Data Science Asked by Nick Bohl on April 18, 2021
I’m experiencing an issue with a RandomizedSearchCV grid that is not able to evaluate all of the fits. 50 of the 100 fits I’m calling do not get scored (score=nan), so I’m worried I’m wasting a bunch of time trying to run the gridsearch. I’m wondering how to troubleshoot this and haven’t found anything in the past few days and I’m hopeful that the community can help me squash this bug. Now, the details:
I have constructed a XGBClassifier model as such:
xgb_clf = xgb.XGBClassifier(tree_method="exact", predictor="cpu_predictor", verbosity=1,
objective="binary:logistic", scale_pos_weight= 1.64)
# my trainingset is imbalanced 85k majority class, 53k minority class
Currently, I am attempting to use the hashing trick to encode my categorical variables, as they are all nominal. I do this after splitting my training set into X and y variables
ce_hash = ce.HashingEncoder()
hashed_new = ce_hash.fit_transform(X)
hashed_X = hashed_new
I then conduct my train_test_split as normal, then instantiate a RandomizedSearchCV with a parameter grid, code is as such:
X_train, X_test, y_train, y_test = tts(hashed_X, y, test_size=.25)
# create my classifier
xgb_clf = xgb.XGBClassifier(tree_method="exact", predictor="cpu_predictor", verbosity=1,
objective="binary:logistic", scale_pos_weight= 4)
# Create parameter grid
params = {"learning_rate": [0.2, 0.1, 0.01, 0.001],
"gamma" : [10, 12, 14, 16],
"max_depth": [2, 4, 7, 10, 13],
"colsample_bytree": [ 0.8, 1.0, 1.2, 1.4],
"subsample": [0.8, 0.85, 0.9, 0.95, 1, 1.1],
"eta": [0.05, 0.1, .2, ],
"reg_alpha": [1.5, 2, 2.5, 3],
"reg_lambda": [0.5, 1, 1.5, 2],
"min_child_weight": [1, 3, 5, 7],
"n_estimators": [100, 250, 500]}
from sklearn.model_selection import RandomizedSearchCV
# Create RandomizedSearchCV Object
xgb_rscv = RandomizedSearchCV(xgb_clf, param_distributions=params, scoring='precision',
cv=10, verbose=3)
# Fit the model by running ten fits on ten 'folds', or 100 individual fits.

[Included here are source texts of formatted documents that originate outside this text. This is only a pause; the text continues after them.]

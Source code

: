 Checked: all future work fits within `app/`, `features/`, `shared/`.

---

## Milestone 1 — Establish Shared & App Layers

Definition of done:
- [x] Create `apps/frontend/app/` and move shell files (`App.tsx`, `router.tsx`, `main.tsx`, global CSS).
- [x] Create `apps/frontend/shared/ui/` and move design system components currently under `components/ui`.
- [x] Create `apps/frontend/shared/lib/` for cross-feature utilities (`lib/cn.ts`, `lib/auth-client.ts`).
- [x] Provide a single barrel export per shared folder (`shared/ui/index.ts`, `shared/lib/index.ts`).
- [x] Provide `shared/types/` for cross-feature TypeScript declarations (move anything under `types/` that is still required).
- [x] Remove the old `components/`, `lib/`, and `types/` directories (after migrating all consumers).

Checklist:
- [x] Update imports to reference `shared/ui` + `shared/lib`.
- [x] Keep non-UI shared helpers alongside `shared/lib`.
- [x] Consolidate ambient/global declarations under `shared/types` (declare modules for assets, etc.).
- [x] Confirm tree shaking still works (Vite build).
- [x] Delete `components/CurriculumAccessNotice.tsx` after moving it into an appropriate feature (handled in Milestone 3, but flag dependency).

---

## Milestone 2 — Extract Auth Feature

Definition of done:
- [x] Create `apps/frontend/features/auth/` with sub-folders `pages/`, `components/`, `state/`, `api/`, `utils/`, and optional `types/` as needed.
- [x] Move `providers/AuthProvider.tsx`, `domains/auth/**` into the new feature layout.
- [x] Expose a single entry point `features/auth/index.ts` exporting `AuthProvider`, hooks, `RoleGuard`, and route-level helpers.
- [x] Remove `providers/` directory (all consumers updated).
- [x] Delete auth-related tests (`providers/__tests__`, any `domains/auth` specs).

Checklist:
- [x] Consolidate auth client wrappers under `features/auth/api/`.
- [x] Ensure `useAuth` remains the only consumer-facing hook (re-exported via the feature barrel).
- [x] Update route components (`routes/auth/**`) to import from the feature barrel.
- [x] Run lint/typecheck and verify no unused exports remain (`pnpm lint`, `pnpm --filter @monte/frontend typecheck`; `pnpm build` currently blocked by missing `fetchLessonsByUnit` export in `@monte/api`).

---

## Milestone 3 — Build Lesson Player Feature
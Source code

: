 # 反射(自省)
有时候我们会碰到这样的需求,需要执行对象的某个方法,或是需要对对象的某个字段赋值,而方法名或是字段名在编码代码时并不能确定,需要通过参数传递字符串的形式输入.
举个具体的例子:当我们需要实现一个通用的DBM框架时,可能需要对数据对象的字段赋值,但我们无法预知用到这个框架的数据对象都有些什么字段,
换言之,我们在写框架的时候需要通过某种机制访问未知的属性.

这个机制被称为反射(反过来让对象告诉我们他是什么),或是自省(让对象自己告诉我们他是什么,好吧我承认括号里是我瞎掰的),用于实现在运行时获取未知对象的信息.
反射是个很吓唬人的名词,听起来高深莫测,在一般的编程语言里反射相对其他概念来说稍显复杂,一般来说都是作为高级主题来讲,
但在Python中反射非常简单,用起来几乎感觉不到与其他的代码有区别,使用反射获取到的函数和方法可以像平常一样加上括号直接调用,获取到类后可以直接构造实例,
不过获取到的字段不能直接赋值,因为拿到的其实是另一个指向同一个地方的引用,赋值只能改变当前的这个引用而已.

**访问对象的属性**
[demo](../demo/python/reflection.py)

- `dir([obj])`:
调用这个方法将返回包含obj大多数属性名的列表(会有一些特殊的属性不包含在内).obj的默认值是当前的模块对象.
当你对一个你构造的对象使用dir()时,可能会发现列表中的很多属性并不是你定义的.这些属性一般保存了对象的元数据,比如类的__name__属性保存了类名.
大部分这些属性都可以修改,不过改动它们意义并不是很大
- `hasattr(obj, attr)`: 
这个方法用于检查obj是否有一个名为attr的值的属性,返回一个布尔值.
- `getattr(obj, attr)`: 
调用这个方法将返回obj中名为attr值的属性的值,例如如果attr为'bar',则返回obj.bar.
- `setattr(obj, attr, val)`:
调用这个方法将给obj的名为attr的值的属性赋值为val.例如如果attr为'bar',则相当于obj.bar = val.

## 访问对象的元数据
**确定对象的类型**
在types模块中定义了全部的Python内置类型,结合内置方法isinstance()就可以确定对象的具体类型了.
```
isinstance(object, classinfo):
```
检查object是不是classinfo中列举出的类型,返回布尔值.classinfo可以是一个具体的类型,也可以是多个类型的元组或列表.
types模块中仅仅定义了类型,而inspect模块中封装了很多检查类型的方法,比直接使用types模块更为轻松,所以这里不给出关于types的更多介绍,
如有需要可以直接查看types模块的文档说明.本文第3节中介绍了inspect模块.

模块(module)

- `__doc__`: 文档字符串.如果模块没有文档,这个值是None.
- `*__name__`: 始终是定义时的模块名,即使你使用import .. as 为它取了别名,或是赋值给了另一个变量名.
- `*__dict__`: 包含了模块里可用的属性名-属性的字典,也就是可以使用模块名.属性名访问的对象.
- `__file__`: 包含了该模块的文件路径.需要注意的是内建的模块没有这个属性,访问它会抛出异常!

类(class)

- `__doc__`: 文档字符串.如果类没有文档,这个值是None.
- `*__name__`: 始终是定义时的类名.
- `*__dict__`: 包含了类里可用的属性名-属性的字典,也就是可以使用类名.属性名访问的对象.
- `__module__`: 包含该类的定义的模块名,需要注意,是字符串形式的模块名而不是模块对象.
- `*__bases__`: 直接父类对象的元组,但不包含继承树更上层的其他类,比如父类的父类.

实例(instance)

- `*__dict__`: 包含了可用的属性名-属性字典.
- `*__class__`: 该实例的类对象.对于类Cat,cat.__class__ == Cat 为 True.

model_xgboost = xgb_rscv.fit(X_train, y_train)
However, during 50% of the 100 fits, I will get a score that looks like this:
[CV] subsample=0.8, reg_lambda=2, reg_alpha=3, n_estimators=100, min_child_weight=3, max_depth=10, learning_rate=0.001, gamma=16, eta=0.1, colsample_bytree=1.4, **score=nan**, total= 0.1s
When this occurs, it occurs in sections of ten, so 10 straight fits will all generate a score of nan. The 50 nan scores don’t always occur in the same order, but there are always 50 that don’t get scored correctly.
Would anyone know how I can attempt to correct this and ensure that all 100 fits get scored? Is this happening because I’m using a hashed feature set?
Thanks!
Some of your hyperparameter values aren't allowed (colsample_bytree
and subsample
cannot be more than 1), so probably xgboost errors out and sklearn helpfully moves on to the next point, recording the score as NaN.
Half of your values for colsample_bytree
are disallowed, which supports seeing half of your scores as NaN; and that will happen regardless of the fold, which explains why you always see them in groups of 10.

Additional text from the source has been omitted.